### Aim of the exercise
Your copy should repeat each record exactly and contain none of the pictures.

[Document images with source code]
- - -

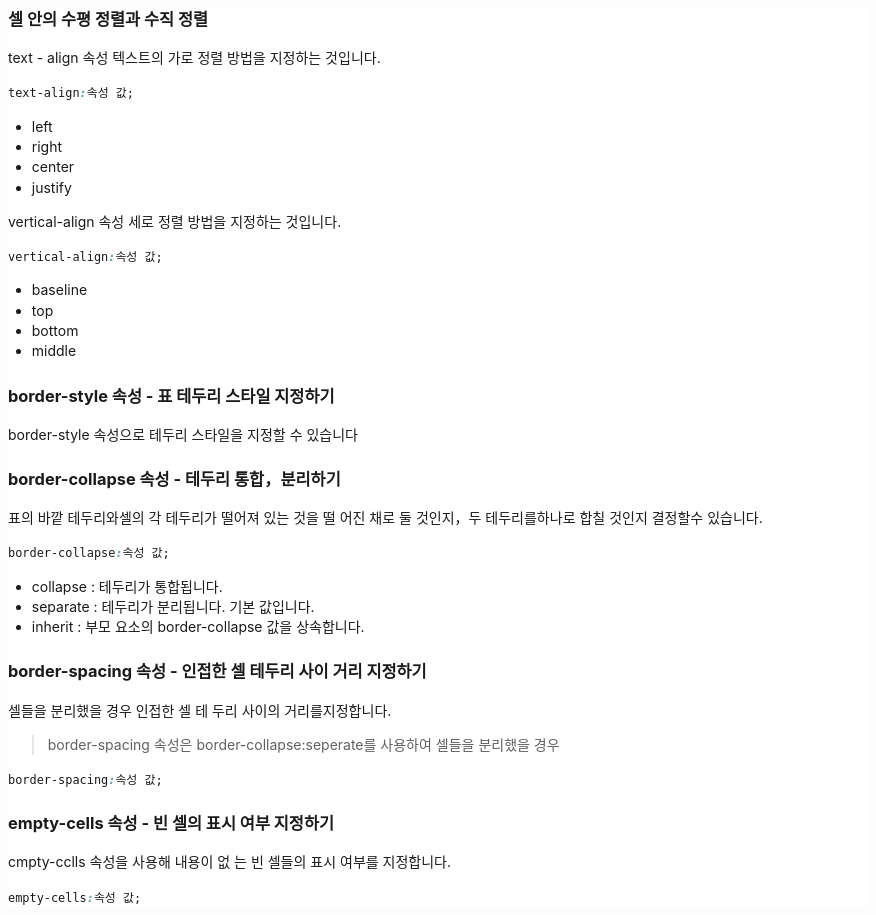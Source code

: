 
### 셀 안의 수평 정렬과 수직 정렬

text - align 속성
텍스트의 가로 정렬 방법을 지정하는 것입니다.

```css
text-align:속성 값;
```

* left
* right
* center
* justify

vertical-align 속성
세로 정렬 방법을 지정하는 것입니다.

```css
vertical-align:속성 값;
```

* baseline
* top
* bottom
* middle


### border-style 속성 - 표 테두리 스타일 지정하기
border-style 속성으로 테두리 스타일을 지정할 수 있습니다

### border-collapse 속성 - 테두리 통합，분리하기
표의 바깥 테두리와셀의 각 테두리가 떨어져 있는 것을 떨 어진 채로 둘 것인지，두 테두리를하나로 합칠 것인지 결정할수 있습니다.

```css
border-collapse:속성 값;
```

* collapse : 테두리가 통합됩니다.
* separate : 테두리가 분리됩니다. 기본 값입니다.
* inherit : 부모 요소의 border-collapse 값을 상속합니다.


### border-spacing 속성 - 인접한 셀 테두리 사이 거리 지정하기
셀들을 분리했을 경우 인접한 셀 테 두리 사이의 거리를지정합니다.
> border-spacing 속성은 border-collapse:seperate를 사용하여 셀들을 분리했을 경우

```css
border-spacing:속성 값;
```

### empty-cells 속성 - 빈 셀의 표시 여부 지정하기
cmpty-cclls 속성을 사용해 내용이 없 
는 빈 셀들의 표시 여부를 지정합니다.

```css
empty-cells:속성 값;
```
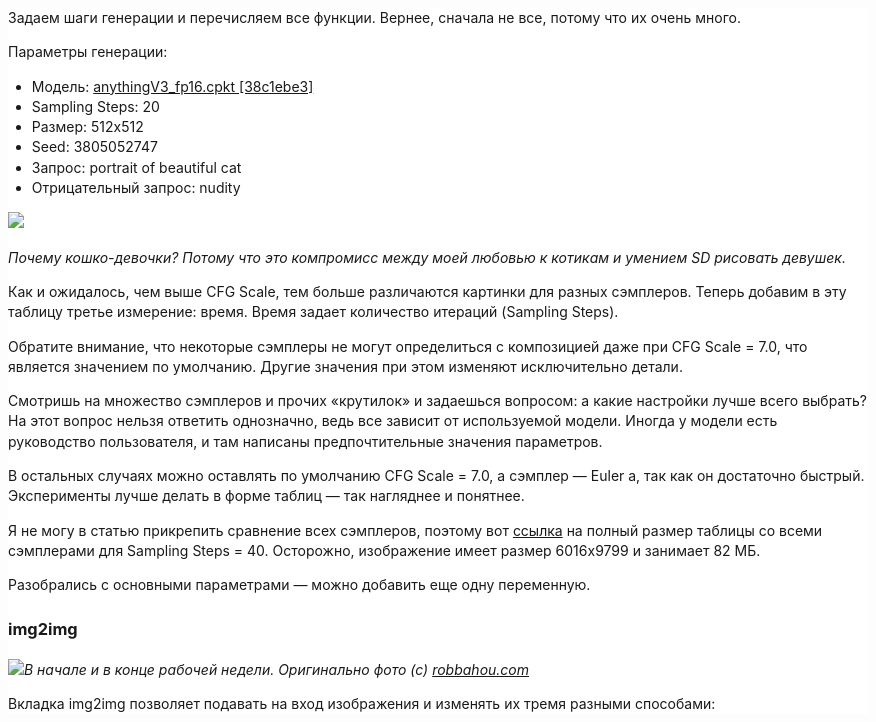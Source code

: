 Задаем шаги генерации и перечисляем все функции. Вернее, сначала не все, потому что их очень много.  

  

Параметры генерации:  

  

* Модель: [anythingV3\_fp16.cpkt [38c1ebe3]](https://civitai.com/models/66/anything-v3)
* Sampling Steps: 20
* Размер: 512x512
* Seed: 3805052747
* Запрос: portrait of beautiful cat
* Отрицательный запрос: nudity

  

![](https://habrastorage.org/r/w1560/webt/b4/xv/fn/b4xvfnnkprug-styuaw-wf_ibao.png)  

*Почему кошко-девочки? Потому что это компромисс между моей любовью к котикам и умением SD рисовать девушек.*  

  

Как и ожидалось, чем выше CFG Scale, тем больше различаются картинки для разных сэмплеров. Теперь добавим в эту таблицу третье измерение: время. Время задает количество итераций (Sampling Steps).  

  

  

Обратите внимание, что некоторые сэмплеры не могут определиться с композицией даже при CFG Scale = 7.0, что является значением по умолчанию. Другие значения при этом изменяют исключительно детали.  

  

Смотришь на множество сэмплеров и прочих «крутилок» и задаешься вопросом: а какие настройки лучше всего выбрать? На этот вопрос нельзя ответить однозначно, ведь все зависит от используемой модели. Иногда у модели есть руководство пользователя, и там написаны предпочтительные значения параметров.  

  

В остальных случаях можно оставлять по умолчанию CFG Scale = 7.0, а сэмплер — Euler a, так как он достаточно быстрый. Эксперименты лучше делать в форме таблиц — так нагляднее и понятнее.  

  

Я не могу в статью прикрепить сравнение всех сэмплеров, поэтому вот [ссылка](https://drive.google.com/file/d/1Yyf7A3UbXVWuAtkkPHc2Ya-fqr4lYkij/view?usp%3Dsharing) на полный размер таблицы со всеми сэмплерами для Sampling Steps = 40. Осторожно, изображение имеет размер 6016x9799‬ и занимает 82 МБ.  

  

Разобрались с основными параметрами — можно добавить еще одну переменную.  

  

### img2img

  

![](https://habrastorage.org/r/w1560/webt/s2/hr/_y/s2hr_yyhllhebsj-ryxia3ywvkk.png)*В начале и в конце рабочей недели. Оригинально фото (с) [robbahou.com](http://www.robbahou.com/cats)*  

  

Вкладка img2img позволяет подавать на вход изображения и изменять их тремя разными способами:  
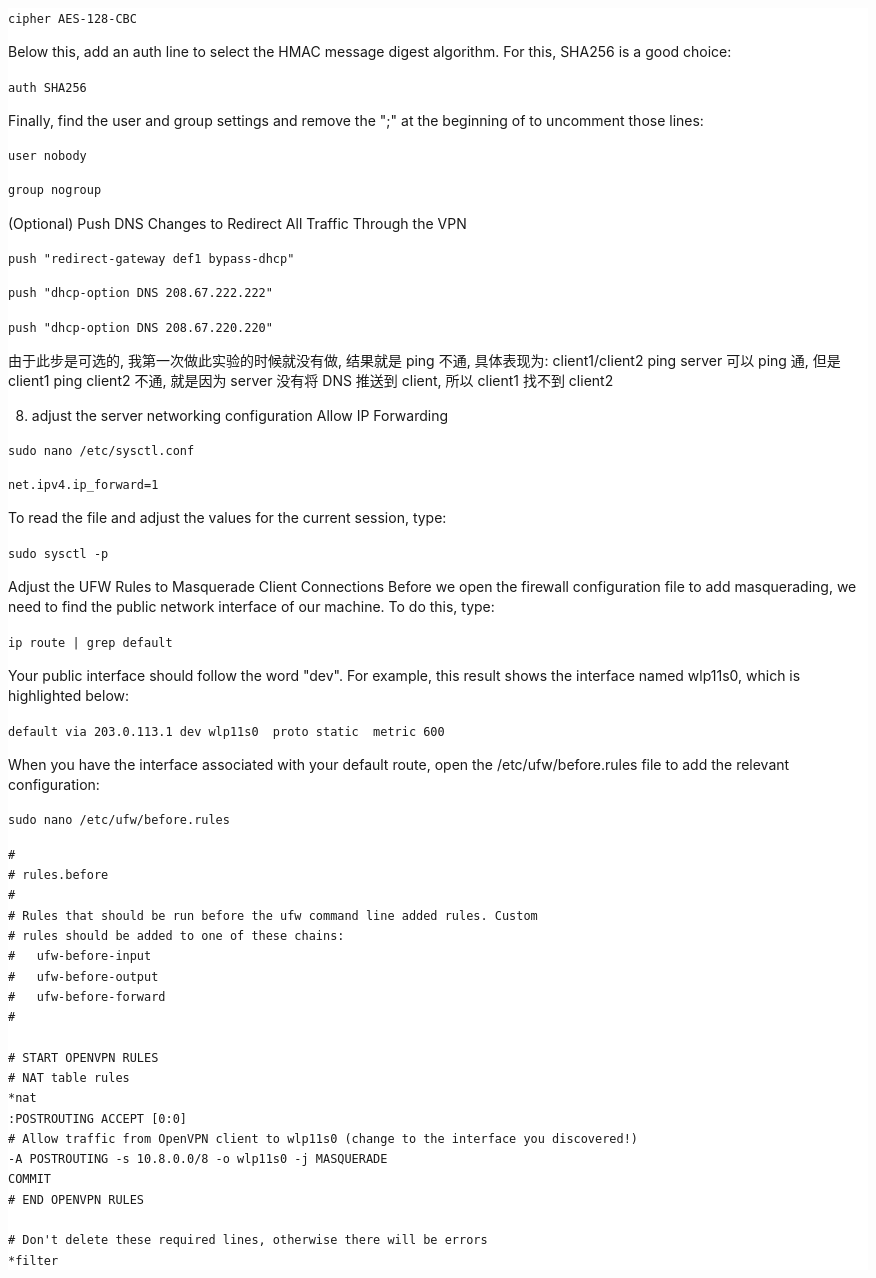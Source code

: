 `cipher AES-128-CBC`

Below this, add an auth line to select the HMAC message digest algorithm. For this, SHA256 is a good choice:

`auth SHA256`

Finally, find the user and group settings and remove the ";" at the beginning of to uncomment those lines:

`user nobody`

`group nogroup`

(Optional) Push DNS Changes to Redirect All Traffic Through the VPN

`push "redirect-gateway def1 bypass-dhcp"`

`push "dhcp-option DNS 208.67.222.222"`

`push "dhcp-option DNS 208.67.220.220"`

由于此步是可选的, 我第一次做此实验的时候就没有做, 结果就是 ping 不通, 具体表现为: client1/client2 ping server 可以 ping 通, 但是 client1 ping client2 不通, 就是因为 server 没有将 DNS 推送到 client, 所以 client1 找不到 client2

8. adjust the server networking configuration
Allow IP Forwarding

`sudo nano /etc/sysctl.conf`

`net.ipv4.ip_forward=1`

To read the file and adjust the values for the current session, type:

`sudo sysctl -p`

Adjust the UFW Rules to Masquerade Client Connections
Before we open the firewall configuration file to add masquerading, we need to find the public network interface of our machine. To do this, type:

`ip route | grep default`

Your public interface should follow the word "dev". For example, this result shows the interface named wlp11s0, which is highlighted below:

`default via 203.0.113.1 dev wlp11s0  proto static  metric 600`

When you have the interface associated with your default route, open the /etc/ufw/before.rules file to add the relevant configuration:

`sudo nano /etc/ufw/before.rules`

```
#
# rules.before
#
# Rules that should be run before the ufw command line added rules. Custom
# rules should be added to one of these chains:
#   ufw-before-input
#   ufw-before-output
#   ufw-before-forward
#

# START OPENVPN RULES
# NAT table rules
*nat
:POSTROUTING ACCEPT [0:0]
# Allow traffic from OpenVPN client to wlp11s0 (change to the interface you discovered!)
-A POSTROUTING -s 10.8.0.0/8 -o wlp11s0 -j MASQUERADE
COMMIT
# END OPENVPN RULES

# Don't delete these required lines, otherwise there will be errors
*filter
```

- - -

### Task answer
Source code

: 
### 셀 안의 수평 정렬과 수직 정렬

text - align 속성
텍스트의 가로 정렬 방법을 지정하는 것입니다.

```css
text-align:속성 값;
```

* left
* right
* center
* justify

vertical-align 속성
세로 정렬 방법을 지정하는 것입니다.

```css
vertical-align:속성 값;
```

* baseline
* top
* bottom
* middle


### border-style 속성 - 표 테두리 스타일 지정하기
border-style 속성으로 테두리 스타일을 지정할 수 있습니다

### border-collapse 속성 - 테두리 통합，분리하기
표의 바깥 테두리와셀의 각 테두리가 떨어져 있는 것을 떨 어진 채로 둘 것인지，두 테두리를하나로 합칠 것인지 결정할수 있습니다.

```css
border-collapse:속성 값;
```

* collapse : 테두리가 통합됩니다.
* separate : 테두리가 분리됩니다. 기본 값입니다.
* inherit : 부모 요소의 border-collapse 값을 상속합니다.


### border-spacing 속성 - 인접한 셀 테두리 사이 거리 지정하기
셀들을 분리했을 경우 인접한 셀 테 두리 사이의 거리를지정합니다.
> border-spacing 속성은 border-collapse:seperate를 사용하여 셀들을 분리했을 경우

```css
border-spacing:속성 값;
```

### empty-cells 속성 - 빈 셀의 표시 여부 지정하기
cmpty-cclls 속성을 사용해 내용이 없 
는 빈 셀들의 표시 여부를 지정합니다.

```css
empty-cells:속성 값;
```
Source code

: Задаем шаги генерации и перечисляем все функции. Вернее, сначала не все, потому что их очень много.  

  

Параметры генерации:  

  

* Модель: [anythingV3\_fp16.cpkt [38c1ebe3]](https://civitai.com/models/66/anything-v3)
* Sampling Steps: 20
* Размер: 512x512
* Seed: 3805052747
* Запрос: portrait of beautiful cat
* Отрицательный запрос: nudity

  

![](https://habrastorage.org/r/w1560/webt/b4/xv/fn/b4xvfnnkprug-styuaw-wf_ibao.png)  

*Почему кошко-девочки? Потому что это компромисс между моей любовью к котикам и умением SD рисовать девушек.*  

  

Как и ожидалось, чем выше CFG Scale, тем больше различаются картинки для разных сэмплеров. Теперь добавим в эту таблицу третье измерение: время. Время задает количество итераций (Sampling Steps).  

  

  

Обратите внимание, что некоторые сэмплеры не могут определиться с композицией даже при CFG Scale = 7.0, что является значением по умолчанию. Другие значения при этом изменяют исключительно детали.  

  

Смотришь на множество сэмплеров и прочих «крутилок» и задаешься вопросом: а какие настройки лучше всего выбрать? На этот вопрос нельзя ответить однозначно, ведь все зависит от используемой модели. Иногда у модели есть руководство пользователя, и там написаны предпочтительные значения параметров.  

  

В остальных случаях можно оставлять по умолчанию CFG Scale = 7.0, а сэмплер — Euler a, так как он достаточно быстрый. Эксперименты лучше делать в форме таблиц — так нагляднее и понятнее.  

  

Я не могу в статью прикрепить сравнение всех сэмплеров, поэтому вот [ссылка](https://drive.google.com/file/d/1Yyf7A3UbXVWuAtkkPHc2Ya-fqr4lYkij/view?usp%3Dsharing) на полный размер таблицы со всеми сэмплерами для Sampling Steps = 40. Осторожно, изображение имеет размер 6016x9799‬ и занимает 82 МБ.  

  

Разобрались с основными параметрами — можно добавить еще одну переменную.  

  

### img2img

  

![](https://habrastorage.org/r/w1560/webt/s2/hr/_y/s2hr_yyhllhebsj-ryxia3ywvkk.png)*В начале и в конце рабочей недели. Оригинально фото (с) [robbahou.com](http://www.robbahou.com/cats)*  

  

Вкладка img2img позволяет подавать на вход изображения и изменять их тремя разными способами:  
Source code

: `cipher AES-128-CBC`

Below this, add an auth line to select the HMAC message digest algorithm. For this, SHA256 is a good choice:

`auth SHA256`

Finally, find the user and group settings and remove the ";" at the beginning of to uncomment those lines:

`user nobody`

`group nogroup`

(Optional) Push DNS Changes to Redirect All Traffic Through the VPN

`push "redirect-gateway def1 bypass-dhcp"`

`push "dhcp-option DNS 208.67.222.222"`

`push "dhcp-option DNS 208.67.220.220"`

由于此步是可选的, 我第一次做此实验的时候就没有做, 结果就是 ping 不通, 具体表现为: client1/client2 ping server 可以 ping 通, 但是 client1 ping client2 不通, 就是因为 server 没有将 DNS 推送到 client, 所以 client1 找不到 client2

8. adjust the server networking configuration
Allow IP Forwarding

`sudo nano /etc/sysctl.conf`

`net.ipv4.ip_forward=1`

To read the file and adjust the values for the current session, type:

`sudo sysctl -p`

Adjust the UFW Rules to Masquerade Client Connections
Before we open the firewall configuration file to add masquerading, we need to find the public network interface of our machine. To do this, type:

`ip route | grep default`

Your public interface should follow the word "dev". For example, this result shows the interface named wlp11s0, which is highlighted below:

`default via 203.0.113.1 dev wlp11s0  proto static  metric 600`

When you have the interface associated with your default route, open the /etc/ufw/before.rules file to add the relevant configuration:

`sudo nano /etc/ufw/before.rules`

```
#
# rules.before
#
# Rules that should be run before the ufw command line added rules. Custom
# rules should be added to one of these chains:
#   ufw-before-input
#   ufw-before-output
#   ufw-before-forward
#

# START OPENVPN RULES
# NAT table rules
*nat
:POSTROUTING ACCEPT [0:0]
# Allow traffic from OpenVPN client to wlp11s0 (change to the interface you discovered!)
-A POSTROUTING -s 10.8.0.0/8 -o wlp11s0 -j MASQUERADE
COMMIT
# END OPENVPN RULES

# Don't delete these required lines, otherwise there will be errors
*filter
```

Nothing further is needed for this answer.